Aishwarya Aswath’s mother and father said she waited up to two hours for treatment in the emergency department while they pleaded for medical care.
Emergency department nurses say they have been pleading for help too, sounding the alarm a month ago about staffing issues and safety.
“We said it’d take a catastrophic situation before anything changed,” Australian Nursing Federation WA president Mark Olsen said.
“How prophetic that was. How sad that was.”
In a letter dated March 9, emergency nurses at WA’s only dedicated children’s hospital warned they had “grave concerns regarding the staffing levels and safety within our department”.
“There have been several incidents resulting in significant harm to patients in these past few months,” they wrote, saying they had first alerted management in December.
“Having had discussions with my colleagues, many of them now feel anxious about working in the department knowing they cannot deliver adequate care to all their patients.”
At one stage on that day, there were 93 young patients for just eight nurses, a ratio of 11 to one.
“Compare that to what’s going on in other states. It’s outrageously dangerous, outrageously dangerous,” Mr Olsen said.
And that understaffing could be fatal, as in the tragic case of Aishwarya, according to a witness who asked not to be named.
“Her parents were being polite and pleading with their eyes for help. Their little girl was lying across the chairs breathing rapidly and limp,” they said.
“Even when I saw the nurse finally take them into a room, they were treating them with no sense of urgency, no care.”
What happened on Saturday
Under Perth Children’s Hospital’s triage rules, the seven-year-old should have been classified as an emergency and seen within 10 minutes.
But on Saturday night wait times blew out to an average of 72 minutes.
WA Health Minister Roger Cook fronted the cameras on Tuesday, facing heavy questioning over the incident.

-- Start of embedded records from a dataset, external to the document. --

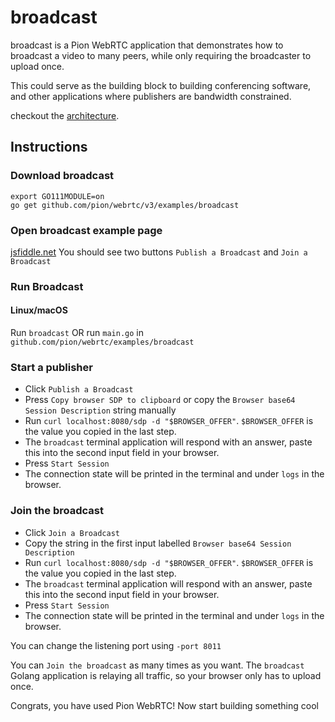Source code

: # broadcast

broadcast is a Pion WebRTC application that demonstrates how to broadcast a video to many peers, while only requiring the broadcaster to upload once.

This could serve as the building block to building conferencing software, and other applications where publishers are bandwidth constrained.

checkout the [architecture](https://viewer.diagrams.net/?tags=%7B%7D&highlight=FFFFFF&edit=_blank&layers=1&nav=1&title=drawio#Uhttps%3A%2F%2Fraw.githubusercontent.com%2Fmohammadne%2FwebRTC%2Fmaster%2Fexamples%2Fbroadcast%2Farchitecture.drawio).

## Instructions

### Download broadcast

```
export GO111MODULE=on
go get github.com/pion/webrtc/v3/examples/broadcast
```

### Open broadcast example page

[jsfiddle.net](https://jsfiddle.net/ypcsbnu3/) You should see two buttons `Publish a Broadcast` and `Join a Broadcast`

### Run Broadcast

#### Linux/macOS

Run `broadcast` OR run `main.go` in `github.com/pion/webrtc/examples/broadcast`

### Start a publisher

* Click `Publish a Broadcast`
* Press `Copy browser SDP to clipboard` or copy the `Browser base64 Session Description` string manually
* Run `curl localhost:8080/sdp -d "$BROWSER_OFFER"`. `$BROWSER_OFFER` is the value you copied in the last step.
* The `broadcast` terminal application will respond with an answer, paste this into the second input field in your browser.
* Press `Start Session`
* The connection state will be printed in the terminal and under `logs` in the browser.

### Join the broadcast

* Click `Join a Broadcast`
* Copy the string in the first input labelled `Browser base64 Session Description`
* Run `curl localhost:8080/sdp -d "$BROWSER_OFFER"`. `$BROWSER_OFFER` is the value you copied in the last step.
* The `broadcast` terminal application will respond with an answer, paste this into the second input field in your browser.
* Press `Start Session`
* The connection state will be printed in the terminal and under `logs` in the browser.

You can change the listening port using `-port 8011`

You can `Join the broadcast` as many times as you want. The `broadcast` Golang application is relaying all traffic, so your browser only has to upload once.

Congrats, you have used Pion WebRTC! Now start building something cool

“It may be that triaging was wrong,” he said.
“It may be that the triaging was correct but then other events took place.”
Aishwarya waited about 120 minutes, the amount of time only allowed for non-urgent cases.
“I actually went to the reception four or five times and I asked them to look at her,” mother Prasitha Sasidharan said.
An investigation is underway into what went wrong.
“We will do everything we can to provide them with the answers about what happened for their little girl,” Mr Cook said.
Other parents come forward
Since revealing Aishwarya’s devastating story last night, Nine News has been inundated with dozens of Perth Children’s hospital’s emergency department stories from parents.
Some tell of a casual disregard for their children’s health, while others reveal dangerous delays.
Rachael Berne took her 11-month-old son Jaxon to PCH with a temperature of nearly 40C.
His condition was wrongly dismissed as the flu, Ms Berne said.
When the worried mother went to Midland Hospital it was discovered he had a bacterial infection, which would have killed him if he didn’t get antibiotics.
“It’s scary when you get to the point when he’s just laying lifeless,” she told 9News.
The parents of another 10-month-old who has a serious heart condition say when they took him to PCH with a rash and fever they were made to wait for three and a half hours for treatment.
Another child, a four-year-old with a broken arm, ended up with a nerve and pressure injury after a cast was wrongly fitted.
Mr Cook said the health system was performing “incredibly well under pressure”, but admitted it was overstressed by a demand that was “at times overwhelming”.
“It’s overstressed not just from the COVID experience but the impact of post-COVID presentations,” he said.
The hospital has begun a review to discover the cause of death and the coroner is also investigating.
Hospital management expressed its condolences to the family and offered to provide any support possible.